## WHAT YOU ARE ASKED TO DO
Could you print every line from the first one of the records below through the line containing "- **데이터 최소화**: 서비스", with both included and nothing else?

[Collected data]
· · · · · · ·
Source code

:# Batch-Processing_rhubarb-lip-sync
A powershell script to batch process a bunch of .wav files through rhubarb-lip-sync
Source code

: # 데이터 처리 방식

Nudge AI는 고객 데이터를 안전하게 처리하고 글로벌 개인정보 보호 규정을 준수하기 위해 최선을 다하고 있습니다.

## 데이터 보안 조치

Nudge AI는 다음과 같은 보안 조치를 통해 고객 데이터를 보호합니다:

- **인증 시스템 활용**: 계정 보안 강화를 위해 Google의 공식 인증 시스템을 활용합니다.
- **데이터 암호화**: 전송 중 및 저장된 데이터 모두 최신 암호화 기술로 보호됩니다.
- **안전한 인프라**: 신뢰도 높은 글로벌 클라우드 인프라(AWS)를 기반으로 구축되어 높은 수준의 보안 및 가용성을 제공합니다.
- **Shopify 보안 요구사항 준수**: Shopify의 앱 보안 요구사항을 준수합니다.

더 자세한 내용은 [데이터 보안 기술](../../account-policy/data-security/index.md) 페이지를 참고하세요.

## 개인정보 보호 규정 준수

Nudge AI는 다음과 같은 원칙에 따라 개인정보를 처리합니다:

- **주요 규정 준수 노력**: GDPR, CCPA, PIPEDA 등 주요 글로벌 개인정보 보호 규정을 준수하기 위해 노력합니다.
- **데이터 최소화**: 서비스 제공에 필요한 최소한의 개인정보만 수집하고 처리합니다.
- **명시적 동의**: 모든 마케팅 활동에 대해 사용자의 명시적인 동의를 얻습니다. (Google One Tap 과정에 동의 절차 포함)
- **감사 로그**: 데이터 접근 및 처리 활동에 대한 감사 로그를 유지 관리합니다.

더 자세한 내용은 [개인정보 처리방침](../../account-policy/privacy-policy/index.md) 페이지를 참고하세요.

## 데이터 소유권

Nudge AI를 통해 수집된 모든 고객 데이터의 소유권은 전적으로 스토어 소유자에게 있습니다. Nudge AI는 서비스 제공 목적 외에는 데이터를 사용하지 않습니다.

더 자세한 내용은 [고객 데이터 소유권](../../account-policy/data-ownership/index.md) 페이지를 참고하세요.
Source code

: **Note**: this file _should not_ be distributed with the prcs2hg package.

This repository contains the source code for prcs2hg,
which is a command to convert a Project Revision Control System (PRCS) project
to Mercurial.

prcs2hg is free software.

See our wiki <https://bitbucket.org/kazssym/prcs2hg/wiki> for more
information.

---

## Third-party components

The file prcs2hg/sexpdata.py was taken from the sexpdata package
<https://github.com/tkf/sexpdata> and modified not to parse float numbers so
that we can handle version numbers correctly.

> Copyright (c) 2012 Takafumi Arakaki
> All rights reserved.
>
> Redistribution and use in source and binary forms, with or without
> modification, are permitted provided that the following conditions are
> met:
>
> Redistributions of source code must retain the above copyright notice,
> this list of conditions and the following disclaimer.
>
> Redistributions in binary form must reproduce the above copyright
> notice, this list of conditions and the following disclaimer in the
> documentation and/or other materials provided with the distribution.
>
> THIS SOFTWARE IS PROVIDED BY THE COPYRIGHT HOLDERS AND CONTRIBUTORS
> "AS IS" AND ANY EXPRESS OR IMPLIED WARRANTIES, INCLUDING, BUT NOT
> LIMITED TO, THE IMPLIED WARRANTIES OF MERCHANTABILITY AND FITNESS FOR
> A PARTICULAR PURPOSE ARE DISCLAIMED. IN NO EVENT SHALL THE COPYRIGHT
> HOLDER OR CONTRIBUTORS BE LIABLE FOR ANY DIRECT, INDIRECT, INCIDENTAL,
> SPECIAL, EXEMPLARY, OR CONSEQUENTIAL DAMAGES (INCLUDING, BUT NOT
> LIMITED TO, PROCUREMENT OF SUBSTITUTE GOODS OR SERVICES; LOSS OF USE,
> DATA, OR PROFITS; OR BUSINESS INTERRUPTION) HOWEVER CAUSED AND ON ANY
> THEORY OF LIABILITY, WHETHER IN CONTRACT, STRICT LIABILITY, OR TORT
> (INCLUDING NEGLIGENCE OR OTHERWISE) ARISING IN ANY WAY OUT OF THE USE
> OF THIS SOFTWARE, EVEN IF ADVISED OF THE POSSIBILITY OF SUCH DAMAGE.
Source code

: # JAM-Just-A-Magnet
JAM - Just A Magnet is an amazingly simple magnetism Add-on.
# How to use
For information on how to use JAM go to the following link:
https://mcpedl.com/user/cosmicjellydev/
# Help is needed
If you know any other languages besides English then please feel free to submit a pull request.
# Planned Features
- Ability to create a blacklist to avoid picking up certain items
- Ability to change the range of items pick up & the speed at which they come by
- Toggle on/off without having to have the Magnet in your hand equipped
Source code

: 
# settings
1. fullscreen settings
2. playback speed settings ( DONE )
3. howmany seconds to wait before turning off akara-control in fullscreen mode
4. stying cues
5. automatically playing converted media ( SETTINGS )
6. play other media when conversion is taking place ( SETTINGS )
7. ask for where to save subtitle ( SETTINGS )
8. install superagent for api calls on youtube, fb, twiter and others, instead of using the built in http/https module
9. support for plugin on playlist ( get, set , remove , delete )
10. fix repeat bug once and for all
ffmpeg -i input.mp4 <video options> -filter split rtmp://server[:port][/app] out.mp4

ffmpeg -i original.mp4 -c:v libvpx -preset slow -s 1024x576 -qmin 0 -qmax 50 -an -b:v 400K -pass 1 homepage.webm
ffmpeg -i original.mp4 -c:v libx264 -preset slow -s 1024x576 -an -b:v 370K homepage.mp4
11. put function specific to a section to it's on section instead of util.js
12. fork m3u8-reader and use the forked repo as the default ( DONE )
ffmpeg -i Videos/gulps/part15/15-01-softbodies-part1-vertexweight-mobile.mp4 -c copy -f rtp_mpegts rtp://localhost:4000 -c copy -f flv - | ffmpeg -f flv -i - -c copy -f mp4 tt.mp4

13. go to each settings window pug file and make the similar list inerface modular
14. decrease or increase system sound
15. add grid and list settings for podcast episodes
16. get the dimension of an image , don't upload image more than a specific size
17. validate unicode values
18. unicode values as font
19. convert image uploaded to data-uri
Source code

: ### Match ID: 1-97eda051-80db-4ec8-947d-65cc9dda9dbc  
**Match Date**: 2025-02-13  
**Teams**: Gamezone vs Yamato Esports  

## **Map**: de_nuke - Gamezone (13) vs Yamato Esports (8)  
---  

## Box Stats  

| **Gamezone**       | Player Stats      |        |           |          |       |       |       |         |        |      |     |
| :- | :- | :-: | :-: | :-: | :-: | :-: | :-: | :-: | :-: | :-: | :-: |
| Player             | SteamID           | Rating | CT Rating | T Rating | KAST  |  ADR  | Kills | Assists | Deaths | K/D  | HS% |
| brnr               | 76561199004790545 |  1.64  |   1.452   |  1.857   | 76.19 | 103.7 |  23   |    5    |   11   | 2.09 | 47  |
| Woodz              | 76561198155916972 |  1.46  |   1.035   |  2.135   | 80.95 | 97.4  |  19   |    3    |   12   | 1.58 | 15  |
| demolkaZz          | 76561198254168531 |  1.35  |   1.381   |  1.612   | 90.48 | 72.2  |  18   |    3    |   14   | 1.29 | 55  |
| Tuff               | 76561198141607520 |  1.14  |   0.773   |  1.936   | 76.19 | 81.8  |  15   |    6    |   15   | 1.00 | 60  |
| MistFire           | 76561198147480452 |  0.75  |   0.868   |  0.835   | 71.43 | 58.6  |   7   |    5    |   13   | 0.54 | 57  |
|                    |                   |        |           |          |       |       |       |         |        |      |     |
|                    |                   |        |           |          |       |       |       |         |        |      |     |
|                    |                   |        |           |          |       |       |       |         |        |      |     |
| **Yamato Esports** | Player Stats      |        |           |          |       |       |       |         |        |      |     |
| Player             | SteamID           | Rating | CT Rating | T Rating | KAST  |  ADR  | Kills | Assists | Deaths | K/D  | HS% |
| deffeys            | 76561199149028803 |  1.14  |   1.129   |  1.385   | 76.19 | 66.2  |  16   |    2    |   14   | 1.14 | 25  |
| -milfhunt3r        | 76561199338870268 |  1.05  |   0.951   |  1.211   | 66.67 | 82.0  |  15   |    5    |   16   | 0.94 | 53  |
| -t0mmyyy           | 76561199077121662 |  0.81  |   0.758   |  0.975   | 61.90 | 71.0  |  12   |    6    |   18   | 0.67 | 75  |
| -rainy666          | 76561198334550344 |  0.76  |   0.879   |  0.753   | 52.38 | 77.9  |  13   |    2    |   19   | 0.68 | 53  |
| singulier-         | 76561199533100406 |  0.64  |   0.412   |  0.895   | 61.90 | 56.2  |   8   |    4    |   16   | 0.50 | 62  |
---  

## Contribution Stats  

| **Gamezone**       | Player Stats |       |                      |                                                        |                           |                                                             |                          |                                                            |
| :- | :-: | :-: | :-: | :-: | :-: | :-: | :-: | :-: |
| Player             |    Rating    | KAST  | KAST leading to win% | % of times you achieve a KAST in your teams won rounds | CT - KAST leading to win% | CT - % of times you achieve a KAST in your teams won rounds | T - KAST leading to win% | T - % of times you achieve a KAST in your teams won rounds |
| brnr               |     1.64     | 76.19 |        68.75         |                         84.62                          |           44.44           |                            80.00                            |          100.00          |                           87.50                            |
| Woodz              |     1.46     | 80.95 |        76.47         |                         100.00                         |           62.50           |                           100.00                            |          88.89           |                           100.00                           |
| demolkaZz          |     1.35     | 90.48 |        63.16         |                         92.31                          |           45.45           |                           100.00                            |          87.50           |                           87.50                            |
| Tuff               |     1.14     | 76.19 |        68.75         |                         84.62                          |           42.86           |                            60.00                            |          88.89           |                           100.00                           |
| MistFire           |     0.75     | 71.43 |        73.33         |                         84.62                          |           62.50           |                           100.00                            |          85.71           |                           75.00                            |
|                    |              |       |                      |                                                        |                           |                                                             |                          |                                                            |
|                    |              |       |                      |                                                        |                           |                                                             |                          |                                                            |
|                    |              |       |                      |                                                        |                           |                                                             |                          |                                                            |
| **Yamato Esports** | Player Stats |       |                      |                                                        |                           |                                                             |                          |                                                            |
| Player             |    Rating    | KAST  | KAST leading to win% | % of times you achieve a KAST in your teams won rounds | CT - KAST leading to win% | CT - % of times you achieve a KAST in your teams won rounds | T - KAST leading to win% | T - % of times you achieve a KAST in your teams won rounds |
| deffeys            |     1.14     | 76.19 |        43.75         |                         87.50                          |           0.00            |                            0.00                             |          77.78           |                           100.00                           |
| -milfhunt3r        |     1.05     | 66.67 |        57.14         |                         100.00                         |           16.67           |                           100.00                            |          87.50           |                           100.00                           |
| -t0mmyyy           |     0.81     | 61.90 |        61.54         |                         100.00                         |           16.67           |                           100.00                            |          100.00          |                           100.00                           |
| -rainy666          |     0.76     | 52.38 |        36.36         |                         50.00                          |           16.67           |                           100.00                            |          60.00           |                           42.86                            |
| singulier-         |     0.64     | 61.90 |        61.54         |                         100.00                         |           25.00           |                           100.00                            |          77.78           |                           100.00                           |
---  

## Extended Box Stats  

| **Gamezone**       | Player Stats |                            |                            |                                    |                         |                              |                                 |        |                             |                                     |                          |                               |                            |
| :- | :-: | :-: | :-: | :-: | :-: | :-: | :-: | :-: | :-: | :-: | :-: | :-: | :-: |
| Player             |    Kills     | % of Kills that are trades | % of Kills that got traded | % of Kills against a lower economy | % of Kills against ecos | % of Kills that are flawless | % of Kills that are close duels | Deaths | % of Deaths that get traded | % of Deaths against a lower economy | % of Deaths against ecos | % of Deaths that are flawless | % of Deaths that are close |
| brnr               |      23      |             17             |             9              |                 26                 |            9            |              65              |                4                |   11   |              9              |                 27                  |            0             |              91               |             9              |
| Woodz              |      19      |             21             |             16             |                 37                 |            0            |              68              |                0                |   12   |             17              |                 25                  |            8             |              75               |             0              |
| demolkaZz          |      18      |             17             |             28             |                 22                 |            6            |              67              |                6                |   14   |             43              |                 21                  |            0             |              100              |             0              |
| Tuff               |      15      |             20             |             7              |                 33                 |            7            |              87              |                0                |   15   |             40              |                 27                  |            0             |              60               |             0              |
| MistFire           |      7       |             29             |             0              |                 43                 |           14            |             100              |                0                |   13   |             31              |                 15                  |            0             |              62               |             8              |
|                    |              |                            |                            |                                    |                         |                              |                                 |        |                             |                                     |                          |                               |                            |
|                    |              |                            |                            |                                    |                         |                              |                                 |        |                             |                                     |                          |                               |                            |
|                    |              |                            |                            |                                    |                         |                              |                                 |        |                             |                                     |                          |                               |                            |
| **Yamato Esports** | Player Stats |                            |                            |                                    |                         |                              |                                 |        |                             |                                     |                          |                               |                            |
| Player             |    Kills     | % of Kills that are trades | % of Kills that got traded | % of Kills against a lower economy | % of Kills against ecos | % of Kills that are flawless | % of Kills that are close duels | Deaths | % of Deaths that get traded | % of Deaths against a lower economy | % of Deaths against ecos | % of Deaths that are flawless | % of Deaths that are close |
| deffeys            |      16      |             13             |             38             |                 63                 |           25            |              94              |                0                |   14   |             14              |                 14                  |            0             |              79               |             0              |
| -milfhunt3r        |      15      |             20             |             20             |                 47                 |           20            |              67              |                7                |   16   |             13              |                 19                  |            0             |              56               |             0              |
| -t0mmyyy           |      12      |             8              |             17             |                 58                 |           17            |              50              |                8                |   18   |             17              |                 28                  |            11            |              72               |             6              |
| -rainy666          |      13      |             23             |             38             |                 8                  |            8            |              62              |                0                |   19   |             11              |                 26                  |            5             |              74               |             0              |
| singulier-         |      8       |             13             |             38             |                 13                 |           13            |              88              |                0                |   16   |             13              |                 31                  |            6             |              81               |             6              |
· · · · · · ·
## PROBLEM SOLUTION
Source code

:# Batch-Processing_rhubarb-lip-sync
A powershell script to batch process a bunch of .wav files through rhubarb-lip-sync
Source code

: # 데이터 처리 방식

Nudge AI는 고객 데이터를 안전하게 처리하고 글로벌 개인정보 보호 규정을 준수하기 위해 최선을 다하고 있습니다.

## 데이터 보안 조치

Nudge AI는 다음과 같은 보안 조치를 통해 고객 데이터를 보호합니다:

- **인증 시스템 활용**: 계정 보안 강화를 위해 Google의 공식 인증 시스템을 활용합니다.
- **데이터 암호화**: 전송 중 및 저장된 데이터 모두 최신 암호화 기술로 보호됩니다.
- **안전한 인프라**: 신뢰도 높은 글로벌 클라우드 인프라(AWS)를 기반으로 구축되어 높은 수준의 보안 및 가용성을 제공합니다.
- **Shopify 보안 요구사항 준수**: Shopify의 앱 보안 요구사항을 준수합니다.

더 자세한 내용은 [데이터 보안 기술](../../account-policy/data-security/index.md) 페이지를 참고하세요.

## 개인정보 보호 규정 준수

Nudge AI는 다음과 같은 원칙에 따라 개인정보를 처리합니다:

- **주요 규정 준수 노력**: GDPR, CCPA, PIPEDA 등 주요 글로벌 개인정보 보호 규정을 준수하기 위해 노력합니다.
- **데이터 최소화**: 서비스 제공에 필요한 최소한의 개인정보만 수집하고 처리합니다.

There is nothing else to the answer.